Google has officially declared the test results of its audio search feature. The test was done to check whether the audio search has the potential to work in the future or not.
The test results show higher results than Google has actually thought of but quite difficult as well. In order to run the test, Google has made a partnership with KQED.
Difficulties In Audio Search
One of the biggest barriers in making audio search visible that the audio file must be converted into a text file so that it can be searched over Google. Other than this, there is no way in which audio files can be found over search engines.
To make it easy for the publishers’ automated transcriptions are the only way out. As manual transcriptions consume a lot of time and effort. According to KQED, indexing audio transcripts needs to be 100% accurate which is not possible for now.
Drawbacks In Audio To Text Technology
The biggest limitation that has been discovered is to identify the proper nouns. Named entities are not clearly understandable by AI.

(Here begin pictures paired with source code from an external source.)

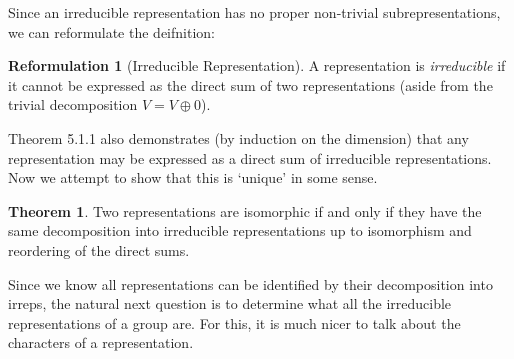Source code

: \documentclass{article}
\theoremstyle{definition}
\newtheorem{reformulation}{Reformulation}[section]
\newtheorem{theorem}{Theorem}[section]
\begin{document}
Since an irreducible representation has no proper non-trivial subrepresentations, we can reformulate the deifnition:
\begin{reformulation}[Irreducible Representation]
    A representation is \textit{irreducible} if it cannot be expressed as the direct sum of two representations (aside from the trivial decomposition $V=V\oplus 0$).
\end{reformulation}
Theorem 5.1.1 also demonstrates (by induction on the dimension) that any representation may be expressed as a direct sum of irreducible representations. Now we attempt to show that this is `unique' in some sense.
\begin{theorem}
    Two representations are isomorphic if and only if they have the same decomposition into irreducible representations up to isomorphism and reordering of the direct sums.
\end{theorem}
Since we know all representations can be identified by their decomposition into irreps, the natural next question is to determine what all the irreducible representations of a group are. For this, it is much nicer to talk about the characters of a representation.
\end{document}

KQED’s local news audio is rich in references of named entities related to topics, people, places, and organizations that are contextual to the Bay Area region. Speakers use acronyms like “CHP” for California Highway Patrol and “the Peninsula” for the area spanning San Francisco to San Jose. These are more difficult for artificial intelligence to identify.
As you can see above, when name entities are not clear, then AI tries its best to guess what has been said. However, this thins is strictly not possible for web searches, because incorrect transcriptions will change the whole meaning of what has been said.
Google’s Next Step
Google will work on the project until a proper solution is there. In order to make audio search accessible to every region, Google will come up with some new technology as well.
One of the pillars of the Google New Initiative is incubating new approaches to difficult problems. Once complete, this technology and associated best practices will be openly shared, greatly expanding the anticipated impact.
We’re confident that in the near future, improvements into these speech-to-text models will help convert audio to text faster, ultimately helping people find audio news more effectively.